◆ **TASK BRIEF**: Retype, word for word, every line from the one holding "- **PNG**: все остальные иконки" through the one holding "## 🎯 Заключение" in the entries below, both included, and only those lines.

◆ **RECORDS FOR THE TASK**:
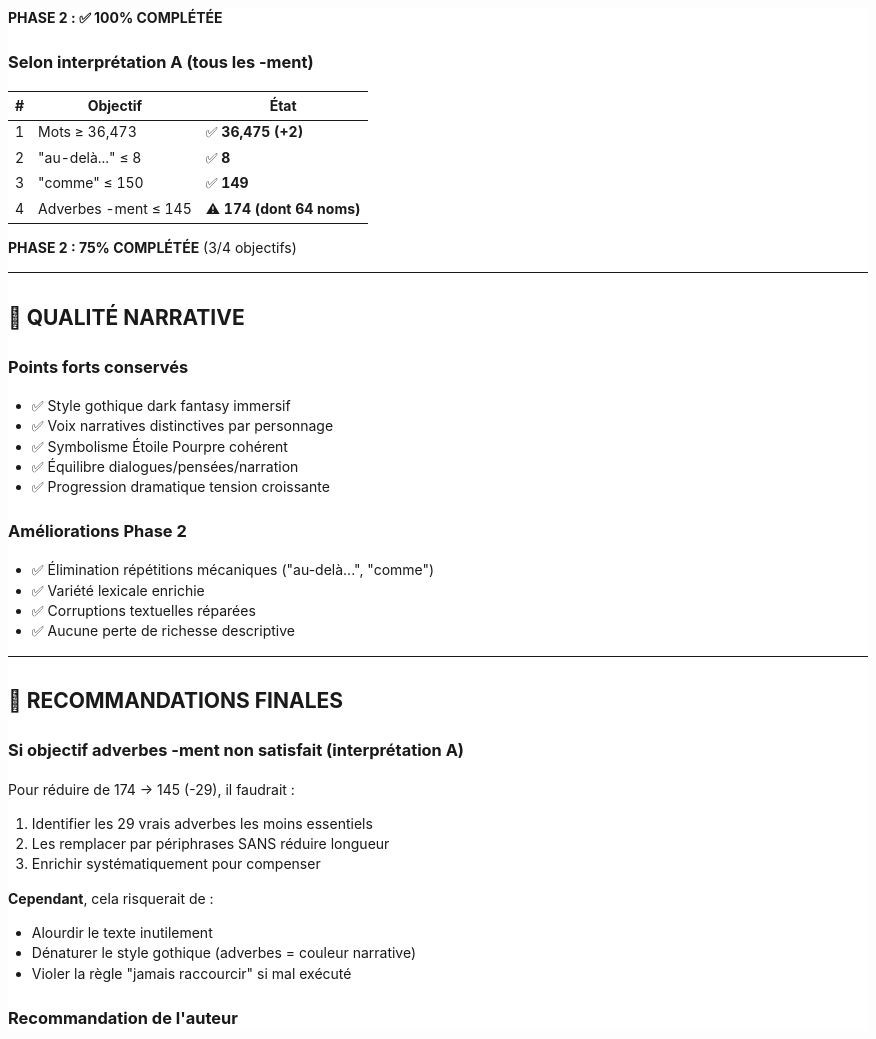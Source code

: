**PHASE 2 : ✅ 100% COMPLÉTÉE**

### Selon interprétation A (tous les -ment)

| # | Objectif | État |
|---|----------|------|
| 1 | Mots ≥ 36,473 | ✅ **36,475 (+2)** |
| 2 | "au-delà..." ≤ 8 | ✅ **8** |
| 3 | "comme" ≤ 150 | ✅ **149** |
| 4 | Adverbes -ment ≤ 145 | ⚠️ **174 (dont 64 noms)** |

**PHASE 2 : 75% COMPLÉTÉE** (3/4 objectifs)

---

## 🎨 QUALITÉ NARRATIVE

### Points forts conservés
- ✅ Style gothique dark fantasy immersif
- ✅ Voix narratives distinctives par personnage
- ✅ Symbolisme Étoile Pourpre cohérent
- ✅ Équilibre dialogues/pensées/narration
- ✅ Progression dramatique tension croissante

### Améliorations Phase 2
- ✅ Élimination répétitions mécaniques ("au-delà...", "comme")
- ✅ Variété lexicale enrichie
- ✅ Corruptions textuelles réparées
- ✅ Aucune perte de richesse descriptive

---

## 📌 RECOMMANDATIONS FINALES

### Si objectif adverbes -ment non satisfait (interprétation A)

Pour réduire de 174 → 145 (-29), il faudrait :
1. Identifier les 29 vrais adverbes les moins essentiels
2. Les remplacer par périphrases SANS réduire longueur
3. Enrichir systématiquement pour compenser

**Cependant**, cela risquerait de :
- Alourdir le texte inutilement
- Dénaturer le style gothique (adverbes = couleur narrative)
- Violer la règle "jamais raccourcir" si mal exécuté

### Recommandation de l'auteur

--

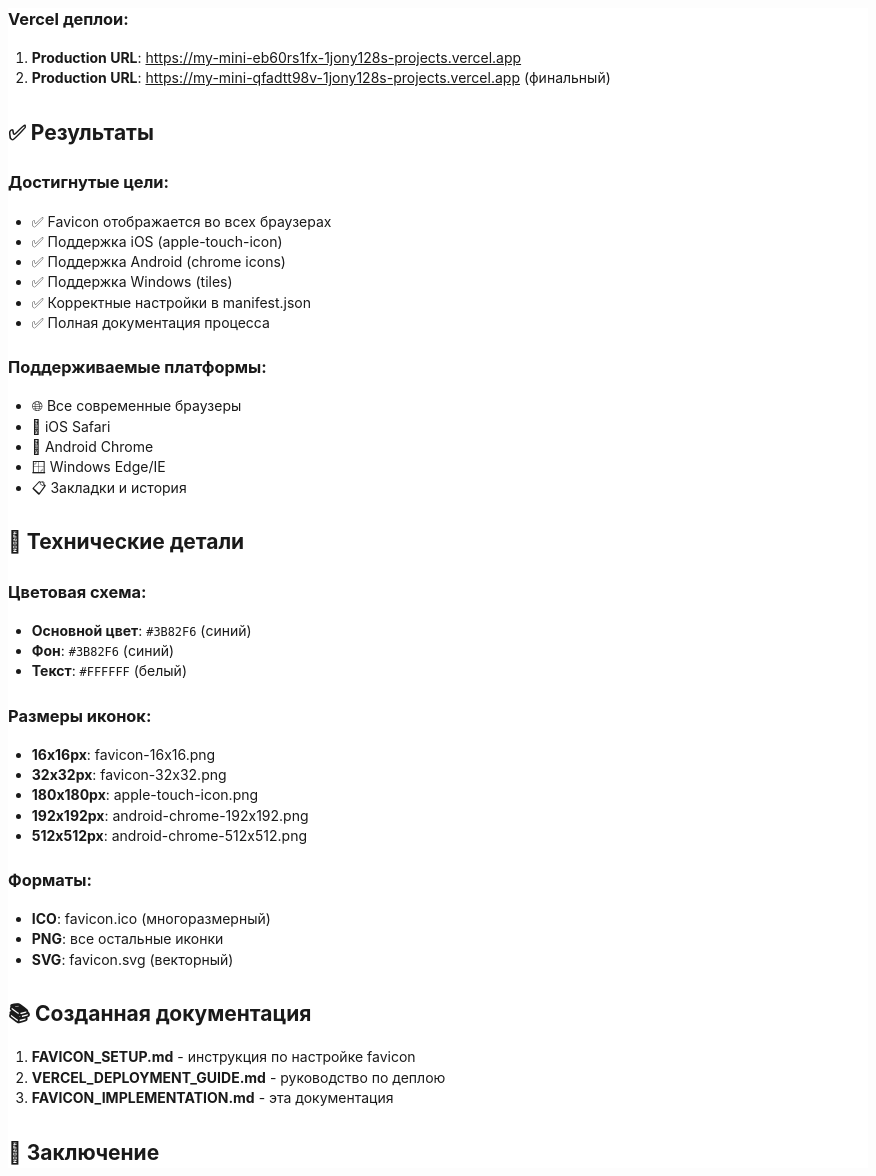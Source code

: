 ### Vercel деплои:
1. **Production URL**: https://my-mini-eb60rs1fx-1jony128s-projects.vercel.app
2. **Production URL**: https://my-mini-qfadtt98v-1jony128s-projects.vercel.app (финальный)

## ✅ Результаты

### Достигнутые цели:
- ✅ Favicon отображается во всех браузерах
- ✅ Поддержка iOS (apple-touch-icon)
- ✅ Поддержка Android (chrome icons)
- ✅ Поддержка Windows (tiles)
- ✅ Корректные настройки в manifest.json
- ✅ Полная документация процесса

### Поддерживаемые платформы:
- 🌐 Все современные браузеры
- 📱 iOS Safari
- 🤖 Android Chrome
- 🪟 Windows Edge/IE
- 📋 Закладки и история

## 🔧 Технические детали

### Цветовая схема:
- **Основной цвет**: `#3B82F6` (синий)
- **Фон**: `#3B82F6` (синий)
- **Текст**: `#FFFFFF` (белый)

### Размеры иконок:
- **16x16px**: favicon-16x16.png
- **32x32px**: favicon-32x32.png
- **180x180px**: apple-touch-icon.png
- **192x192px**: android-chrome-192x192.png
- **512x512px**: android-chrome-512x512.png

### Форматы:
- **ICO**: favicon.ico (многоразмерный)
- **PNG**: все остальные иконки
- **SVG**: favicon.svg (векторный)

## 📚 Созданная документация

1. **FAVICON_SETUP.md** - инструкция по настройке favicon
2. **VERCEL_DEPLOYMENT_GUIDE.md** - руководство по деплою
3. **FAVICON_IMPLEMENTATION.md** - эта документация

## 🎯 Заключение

◆ **ANSWER TO THE PROBLEM**:
- **PNG**: все остальные иконки
- **SVG**: favicon.svg (векторный)

## 📚 Созданная документация

1. **FAVICON_SETUP.md** - инструкция по настройке favicon
2. **VERCEL_DEPLOYMENT_GUIDE.md** - руководство по деплою
3. **FAVICON_IMPLEMENTATION.md** - эта документация

## 🎯 Заключение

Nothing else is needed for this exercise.